» Assignment
Say how many lines in the records contain "HttpServletRequest". The reply must consist of the number alone.

» Collected data

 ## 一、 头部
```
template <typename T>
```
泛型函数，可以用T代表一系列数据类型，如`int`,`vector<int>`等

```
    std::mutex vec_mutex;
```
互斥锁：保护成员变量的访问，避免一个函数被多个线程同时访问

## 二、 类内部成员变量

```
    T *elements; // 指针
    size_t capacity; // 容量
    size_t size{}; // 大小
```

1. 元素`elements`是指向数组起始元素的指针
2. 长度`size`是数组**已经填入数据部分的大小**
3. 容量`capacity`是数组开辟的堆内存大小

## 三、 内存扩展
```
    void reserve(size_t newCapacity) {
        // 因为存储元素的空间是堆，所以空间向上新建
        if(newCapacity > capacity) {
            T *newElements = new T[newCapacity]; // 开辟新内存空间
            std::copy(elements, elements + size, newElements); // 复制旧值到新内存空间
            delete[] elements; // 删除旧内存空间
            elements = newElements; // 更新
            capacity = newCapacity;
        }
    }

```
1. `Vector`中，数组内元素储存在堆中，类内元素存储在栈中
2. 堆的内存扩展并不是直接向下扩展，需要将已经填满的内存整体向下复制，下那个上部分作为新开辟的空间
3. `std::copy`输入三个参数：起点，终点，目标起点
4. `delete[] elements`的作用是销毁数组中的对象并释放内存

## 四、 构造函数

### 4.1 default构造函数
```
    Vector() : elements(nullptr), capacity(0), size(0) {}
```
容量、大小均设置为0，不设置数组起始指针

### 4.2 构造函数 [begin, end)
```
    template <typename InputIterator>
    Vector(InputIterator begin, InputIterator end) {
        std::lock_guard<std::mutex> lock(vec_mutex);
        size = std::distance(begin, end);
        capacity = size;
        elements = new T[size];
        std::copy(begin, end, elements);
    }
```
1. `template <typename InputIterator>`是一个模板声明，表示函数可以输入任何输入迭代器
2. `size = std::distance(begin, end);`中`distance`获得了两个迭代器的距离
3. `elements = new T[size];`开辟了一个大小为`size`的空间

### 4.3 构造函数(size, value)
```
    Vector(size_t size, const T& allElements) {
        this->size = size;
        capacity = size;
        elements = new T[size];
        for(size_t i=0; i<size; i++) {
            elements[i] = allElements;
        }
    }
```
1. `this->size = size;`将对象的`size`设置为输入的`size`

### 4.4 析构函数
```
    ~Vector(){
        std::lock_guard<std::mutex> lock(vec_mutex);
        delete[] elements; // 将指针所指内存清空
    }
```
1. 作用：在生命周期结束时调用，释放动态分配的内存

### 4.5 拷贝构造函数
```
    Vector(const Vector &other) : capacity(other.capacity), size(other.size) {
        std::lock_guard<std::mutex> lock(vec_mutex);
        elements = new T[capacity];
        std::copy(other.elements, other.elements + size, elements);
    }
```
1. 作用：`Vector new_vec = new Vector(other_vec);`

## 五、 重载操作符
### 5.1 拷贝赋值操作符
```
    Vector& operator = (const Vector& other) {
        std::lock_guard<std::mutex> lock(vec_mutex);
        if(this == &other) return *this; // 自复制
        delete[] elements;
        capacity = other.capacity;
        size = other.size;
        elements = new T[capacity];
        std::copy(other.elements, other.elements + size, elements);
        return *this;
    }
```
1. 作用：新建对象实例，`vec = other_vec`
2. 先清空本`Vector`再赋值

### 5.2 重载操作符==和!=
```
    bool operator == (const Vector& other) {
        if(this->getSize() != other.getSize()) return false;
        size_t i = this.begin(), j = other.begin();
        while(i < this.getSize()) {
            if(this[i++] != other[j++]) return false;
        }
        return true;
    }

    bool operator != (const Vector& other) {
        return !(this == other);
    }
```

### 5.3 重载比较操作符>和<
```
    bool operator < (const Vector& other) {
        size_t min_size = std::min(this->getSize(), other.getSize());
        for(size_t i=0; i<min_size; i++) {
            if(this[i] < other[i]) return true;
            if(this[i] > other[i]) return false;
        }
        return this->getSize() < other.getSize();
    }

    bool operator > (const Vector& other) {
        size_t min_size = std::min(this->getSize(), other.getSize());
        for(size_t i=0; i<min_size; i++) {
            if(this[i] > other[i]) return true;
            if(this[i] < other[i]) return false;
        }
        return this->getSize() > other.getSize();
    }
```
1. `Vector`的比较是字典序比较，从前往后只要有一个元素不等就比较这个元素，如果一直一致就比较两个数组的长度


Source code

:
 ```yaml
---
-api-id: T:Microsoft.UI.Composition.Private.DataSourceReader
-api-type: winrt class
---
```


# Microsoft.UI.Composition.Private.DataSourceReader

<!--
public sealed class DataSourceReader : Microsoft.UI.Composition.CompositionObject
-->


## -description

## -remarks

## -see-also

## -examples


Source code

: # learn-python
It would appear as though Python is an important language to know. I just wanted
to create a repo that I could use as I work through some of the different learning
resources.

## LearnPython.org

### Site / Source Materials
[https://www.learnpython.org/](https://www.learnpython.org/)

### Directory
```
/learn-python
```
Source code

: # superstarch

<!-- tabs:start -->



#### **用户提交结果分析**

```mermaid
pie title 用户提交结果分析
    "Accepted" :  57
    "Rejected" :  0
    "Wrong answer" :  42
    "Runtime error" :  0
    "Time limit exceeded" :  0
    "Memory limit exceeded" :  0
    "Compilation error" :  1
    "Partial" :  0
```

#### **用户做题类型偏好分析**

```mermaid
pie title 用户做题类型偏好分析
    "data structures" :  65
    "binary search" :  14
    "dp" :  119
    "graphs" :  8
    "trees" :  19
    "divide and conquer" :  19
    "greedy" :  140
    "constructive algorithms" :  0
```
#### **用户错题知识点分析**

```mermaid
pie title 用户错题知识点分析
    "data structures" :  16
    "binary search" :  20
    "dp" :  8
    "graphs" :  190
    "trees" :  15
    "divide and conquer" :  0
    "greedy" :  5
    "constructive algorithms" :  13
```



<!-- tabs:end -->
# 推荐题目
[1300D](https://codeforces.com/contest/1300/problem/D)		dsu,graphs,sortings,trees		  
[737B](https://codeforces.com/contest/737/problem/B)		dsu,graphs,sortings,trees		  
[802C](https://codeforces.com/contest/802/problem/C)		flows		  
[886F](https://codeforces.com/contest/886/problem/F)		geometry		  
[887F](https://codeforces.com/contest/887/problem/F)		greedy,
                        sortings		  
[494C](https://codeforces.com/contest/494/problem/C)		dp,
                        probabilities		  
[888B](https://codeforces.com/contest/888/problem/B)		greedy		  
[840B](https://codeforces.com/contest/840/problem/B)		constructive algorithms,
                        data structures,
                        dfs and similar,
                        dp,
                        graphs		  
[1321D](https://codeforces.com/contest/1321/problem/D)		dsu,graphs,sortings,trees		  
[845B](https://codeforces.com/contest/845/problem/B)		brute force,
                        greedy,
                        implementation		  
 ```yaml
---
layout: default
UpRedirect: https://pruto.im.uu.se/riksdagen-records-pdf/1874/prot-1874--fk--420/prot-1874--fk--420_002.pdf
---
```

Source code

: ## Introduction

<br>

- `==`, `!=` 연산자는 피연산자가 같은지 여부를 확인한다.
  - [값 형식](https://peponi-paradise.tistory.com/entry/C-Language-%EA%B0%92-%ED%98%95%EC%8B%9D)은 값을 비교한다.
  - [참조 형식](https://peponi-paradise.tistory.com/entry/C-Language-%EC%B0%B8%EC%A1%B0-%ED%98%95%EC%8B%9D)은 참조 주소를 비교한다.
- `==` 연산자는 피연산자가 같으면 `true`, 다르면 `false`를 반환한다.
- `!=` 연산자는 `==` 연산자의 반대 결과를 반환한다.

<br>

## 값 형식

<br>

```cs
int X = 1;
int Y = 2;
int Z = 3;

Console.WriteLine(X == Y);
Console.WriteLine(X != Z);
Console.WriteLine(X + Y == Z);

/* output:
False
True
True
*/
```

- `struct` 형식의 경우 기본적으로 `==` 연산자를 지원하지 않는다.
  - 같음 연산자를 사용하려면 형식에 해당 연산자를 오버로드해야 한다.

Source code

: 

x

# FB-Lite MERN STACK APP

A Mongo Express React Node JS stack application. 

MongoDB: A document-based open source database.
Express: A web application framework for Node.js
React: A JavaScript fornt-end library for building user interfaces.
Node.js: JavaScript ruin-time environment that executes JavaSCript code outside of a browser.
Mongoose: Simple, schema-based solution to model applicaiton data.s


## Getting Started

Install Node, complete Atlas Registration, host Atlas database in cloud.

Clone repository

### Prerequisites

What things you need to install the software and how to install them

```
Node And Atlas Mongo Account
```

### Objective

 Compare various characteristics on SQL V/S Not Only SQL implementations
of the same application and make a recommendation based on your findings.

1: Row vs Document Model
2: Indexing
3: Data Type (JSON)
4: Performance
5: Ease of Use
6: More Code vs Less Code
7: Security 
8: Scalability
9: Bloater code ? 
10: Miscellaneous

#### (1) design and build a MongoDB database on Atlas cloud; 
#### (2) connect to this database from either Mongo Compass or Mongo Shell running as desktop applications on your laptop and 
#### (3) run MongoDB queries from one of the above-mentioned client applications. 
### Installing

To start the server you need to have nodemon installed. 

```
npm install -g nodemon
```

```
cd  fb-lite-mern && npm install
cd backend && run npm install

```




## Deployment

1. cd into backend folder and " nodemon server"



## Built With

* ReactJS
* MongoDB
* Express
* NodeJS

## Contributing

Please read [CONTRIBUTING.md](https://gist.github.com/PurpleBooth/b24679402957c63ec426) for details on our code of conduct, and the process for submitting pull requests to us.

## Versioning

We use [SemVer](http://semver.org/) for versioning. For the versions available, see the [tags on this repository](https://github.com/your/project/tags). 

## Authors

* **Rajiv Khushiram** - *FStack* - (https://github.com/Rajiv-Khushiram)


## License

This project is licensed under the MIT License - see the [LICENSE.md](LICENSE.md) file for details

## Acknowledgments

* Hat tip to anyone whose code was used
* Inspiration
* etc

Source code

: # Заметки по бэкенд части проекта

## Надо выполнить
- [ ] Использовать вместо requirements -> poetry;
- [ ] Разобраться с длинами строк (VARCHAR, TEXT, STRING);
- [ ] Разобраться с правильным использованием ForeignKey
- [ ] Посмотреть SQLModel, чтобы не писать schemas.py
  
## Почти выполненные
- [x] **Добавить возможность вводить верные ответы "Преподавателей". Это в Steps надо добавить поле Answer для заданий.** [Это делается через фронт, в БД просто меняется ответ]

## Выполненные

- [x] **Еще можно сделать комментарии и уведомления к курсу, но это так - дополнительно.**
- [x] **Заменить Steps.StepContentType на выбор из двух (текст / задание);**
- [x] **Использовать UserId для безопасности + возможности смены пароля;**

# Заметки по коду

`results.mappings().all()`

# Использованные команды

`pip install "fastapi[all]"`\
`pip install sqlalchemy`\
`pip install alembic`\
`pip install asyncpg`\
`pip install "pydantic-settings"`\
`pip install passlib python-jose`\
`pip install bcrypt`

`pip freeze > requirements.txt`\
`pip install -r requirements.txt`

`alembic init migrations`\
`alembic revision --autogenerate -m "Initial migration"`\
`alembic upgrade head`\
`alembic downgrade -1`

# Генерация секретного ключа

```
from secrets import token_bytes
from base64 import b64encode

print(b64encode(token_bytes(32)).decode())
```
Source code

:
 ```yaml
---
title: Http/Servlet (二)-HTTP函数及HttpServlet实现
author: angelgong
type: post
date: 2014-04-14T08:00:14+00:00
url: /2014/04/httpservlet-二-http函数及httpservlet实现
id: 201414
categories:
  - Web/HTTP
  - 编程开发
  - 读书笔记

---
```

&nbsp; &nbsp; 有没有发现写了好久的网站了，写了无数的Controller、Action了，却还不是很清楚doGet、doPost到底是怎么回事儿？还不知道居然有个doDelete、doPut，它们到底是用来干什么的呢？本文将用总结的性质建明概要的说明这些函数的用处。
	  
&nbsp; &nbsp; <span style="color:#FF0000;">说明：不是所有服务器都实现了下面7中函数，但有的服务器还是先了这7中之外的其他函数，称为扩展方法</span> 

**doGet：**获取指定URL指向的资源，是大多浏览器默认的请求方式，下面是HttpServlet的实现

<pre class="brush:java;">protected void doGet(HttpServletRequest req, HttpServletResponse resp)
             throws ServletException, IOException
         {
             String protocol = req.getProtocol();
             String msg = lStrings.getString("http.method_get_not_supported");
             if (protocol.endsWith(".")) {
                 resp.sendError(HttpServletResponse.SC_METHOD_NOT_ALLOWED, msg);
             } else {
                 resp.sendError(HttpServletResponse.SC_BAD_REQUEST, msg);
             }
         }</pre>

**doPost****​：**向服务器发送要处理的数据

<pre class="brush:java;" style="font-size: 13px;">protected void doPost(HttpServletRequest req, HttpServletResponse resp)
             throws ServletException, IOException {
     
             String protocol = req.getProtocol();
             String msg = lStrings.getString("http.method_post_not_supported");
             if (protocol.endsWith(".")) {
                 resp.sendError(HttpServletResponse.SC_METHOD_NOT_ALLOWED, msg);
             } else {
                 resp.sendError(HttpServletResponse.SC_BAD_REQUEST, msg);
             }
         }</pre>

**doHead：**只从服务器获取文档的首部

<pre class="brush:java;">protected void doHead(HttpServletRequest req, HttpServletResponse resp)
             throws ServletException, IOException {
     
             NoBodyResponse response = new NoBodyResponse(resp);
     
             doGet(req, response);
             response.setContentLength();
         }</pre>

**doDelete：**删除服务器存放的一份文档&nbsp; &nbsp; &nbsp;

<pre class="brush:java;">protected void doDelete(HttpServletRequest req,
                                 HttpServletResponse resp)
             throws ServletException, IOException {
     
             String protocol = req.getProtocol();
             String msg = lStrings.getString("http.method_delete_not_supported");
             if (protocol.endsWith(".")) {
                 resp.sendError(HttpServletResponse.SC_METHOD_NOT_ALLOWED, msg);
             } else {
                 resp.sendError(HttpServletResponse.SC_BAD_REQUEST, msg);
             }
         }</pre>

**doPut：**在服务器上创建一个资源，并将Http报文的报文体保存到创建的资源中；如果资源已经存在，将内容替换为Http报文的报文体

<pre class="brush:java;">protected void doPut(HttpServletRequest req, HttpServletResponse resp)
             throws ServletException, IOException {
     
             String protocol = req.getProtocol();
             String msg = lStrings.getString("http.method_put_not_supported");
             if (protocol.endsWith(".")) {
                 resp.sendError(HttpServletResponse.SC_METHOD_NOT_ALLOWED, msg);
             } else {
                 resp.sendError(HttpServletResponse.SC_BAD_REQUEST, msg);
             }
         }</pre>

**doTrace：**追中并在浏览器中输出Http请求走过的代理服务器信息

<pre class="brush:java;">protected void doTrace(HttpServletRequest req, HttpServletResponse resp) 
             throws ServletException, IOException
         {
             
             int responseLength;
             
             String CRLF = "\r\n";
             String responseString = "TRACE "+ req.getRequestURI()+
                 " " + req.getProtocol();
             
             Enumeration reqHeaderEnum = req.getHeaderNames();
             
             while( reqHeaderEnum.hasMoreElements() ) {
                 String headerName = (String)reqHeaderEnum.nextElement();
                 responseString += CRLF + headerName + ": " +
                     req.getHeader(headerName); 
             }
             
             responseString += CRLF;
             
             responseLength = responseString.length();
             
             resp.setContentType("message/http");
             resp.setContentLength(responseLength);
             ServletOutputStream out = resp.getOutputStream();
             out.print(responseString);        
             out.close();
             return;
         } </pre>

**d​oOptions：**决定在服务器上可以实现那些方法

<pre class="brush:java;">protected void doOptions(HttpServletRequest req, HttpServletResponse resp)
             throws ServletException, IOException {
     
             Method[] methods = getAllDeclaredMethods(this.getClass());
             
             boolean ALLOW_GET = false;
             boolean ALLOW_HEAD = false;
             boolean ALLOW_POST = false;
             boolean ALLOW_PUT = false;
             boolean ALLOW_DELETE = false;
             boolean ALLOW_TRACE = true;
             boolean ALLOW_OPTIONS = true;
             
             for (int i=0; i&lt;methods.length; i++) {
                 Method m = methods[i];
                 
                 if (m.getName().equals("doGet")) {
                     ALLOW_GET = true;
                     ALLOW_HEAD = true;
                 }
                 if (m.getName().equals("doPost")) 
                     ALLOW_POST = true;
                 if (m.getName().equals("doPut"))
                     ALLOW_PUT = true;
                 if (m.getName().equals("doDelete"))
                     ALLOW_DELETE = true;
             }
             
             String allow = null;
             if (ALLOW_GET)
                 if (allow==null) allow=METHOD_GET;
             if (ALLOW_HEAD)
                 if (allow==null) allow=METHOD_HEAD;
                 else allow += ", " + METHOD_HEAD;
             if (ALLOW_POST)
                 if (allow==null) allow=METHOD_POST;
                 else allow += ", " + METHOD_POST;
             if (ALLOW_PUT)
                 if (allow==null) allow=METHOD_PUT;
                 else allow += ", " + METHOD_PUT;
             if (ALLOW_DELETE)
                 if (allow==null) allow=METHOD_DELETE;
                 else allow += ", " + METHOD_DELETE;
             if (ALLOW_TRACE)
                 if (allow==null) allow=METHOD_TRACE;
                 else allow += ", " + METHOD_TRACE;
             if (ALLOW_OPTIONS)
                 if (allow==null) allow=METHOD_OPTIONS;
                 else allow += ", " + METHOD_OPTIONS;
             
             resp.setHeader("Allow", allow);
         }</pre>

» Your solution
7